Several studies presented in this review were underpowered due to small sample sizes, with three out of the five studies reviewed enrolling less than 50 patients. Therefore, the generalizability of the results may be limited, and future studies on medical cannabis are warranted to establish its efficacy and side effect profile in the cancer pain population. This includes additional efforts to identify the efficacies of specific cannabis compounds and their combinations, as well as ideal methods of administration through the assessment of relevant endpoints. Subsequent clinical trials should also consider the differences in cannabinoid pharmacokinetics and pharmacodynamics among individuals. Moreover, standardized and validated evaluation and reporting of cannabis-associated side effects is warranted in order to enable more accurate comparisons across studies. Ultimately, this will contribute to the development of clinical guidelines for the dosing and administration of cannabis as a pain medication for the large population of cancer patients in need of pain management, particularly those for whom alternative analgesics are insufficient, intolerable, or unsafe.
Current research shows that there is a potential role for medical cannabis in cancer pain management. However, the scale and quality of studies conducted to date are somewhat limited (12). Therefore, further research is needed to establish the efficacy of medical cannabis, either as an alternative to opiates or as an adjunctive therapy, and to identify the most appropriate methods of administration to achieve optimal therapeutic efficacy with minimal side effects.

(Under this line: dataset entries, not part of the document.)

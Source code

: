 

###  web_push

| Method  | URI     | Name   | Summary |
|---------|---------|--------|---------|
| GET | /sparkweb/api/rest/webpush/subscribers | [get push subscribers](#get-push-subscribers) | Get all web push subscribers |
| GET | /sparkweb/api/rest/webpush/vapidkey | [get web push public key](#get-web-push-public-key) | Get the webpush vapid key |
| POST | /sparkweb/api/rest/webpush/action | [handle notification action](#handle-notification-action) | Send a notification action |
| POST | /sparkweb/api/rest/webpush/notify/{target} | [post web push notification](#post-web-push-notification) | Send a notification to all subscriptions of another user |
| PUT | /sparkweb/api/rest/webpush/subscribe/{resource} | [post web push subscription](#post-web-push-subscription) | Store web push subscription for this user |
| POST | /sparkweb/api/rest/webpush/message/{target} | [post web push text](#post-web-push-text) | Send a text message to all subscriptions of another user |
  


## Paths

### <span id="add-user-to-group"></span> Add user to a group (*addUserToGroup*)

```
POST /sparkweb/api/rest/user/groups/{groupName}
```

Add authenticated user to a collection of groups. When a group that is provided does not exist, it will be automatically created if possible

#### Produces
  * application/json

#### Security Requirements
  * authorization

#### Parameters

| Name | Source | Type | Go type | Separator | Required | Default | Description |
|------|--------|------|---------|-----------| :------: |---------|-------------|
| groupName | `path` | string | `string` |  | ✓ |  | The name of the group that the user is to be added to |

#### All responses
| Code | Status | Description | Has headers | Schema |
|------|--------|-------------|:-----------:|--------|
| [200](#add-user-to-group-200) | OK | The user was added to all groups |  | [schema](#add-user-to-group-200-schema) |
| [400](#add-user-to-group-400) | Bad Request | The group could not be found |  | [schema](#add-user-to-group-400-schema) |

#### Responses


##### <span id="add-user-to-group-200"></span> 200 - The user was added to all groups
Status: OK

We thank the generous support of Bratty Family Fund, Michael and Karyn Goldstein Cancer Research Fund, Joey and Mary Furfari Cancer Research Fund, Pulenzas Cancer Research Fund, Joseph and Silvana Melara Cancer Research Fund, and Ofelia Cancer Research Fund. This study was conducted in collaboration with MedReleaf.
Conflicts of Interest: The authors have no conflicts of interest to declare.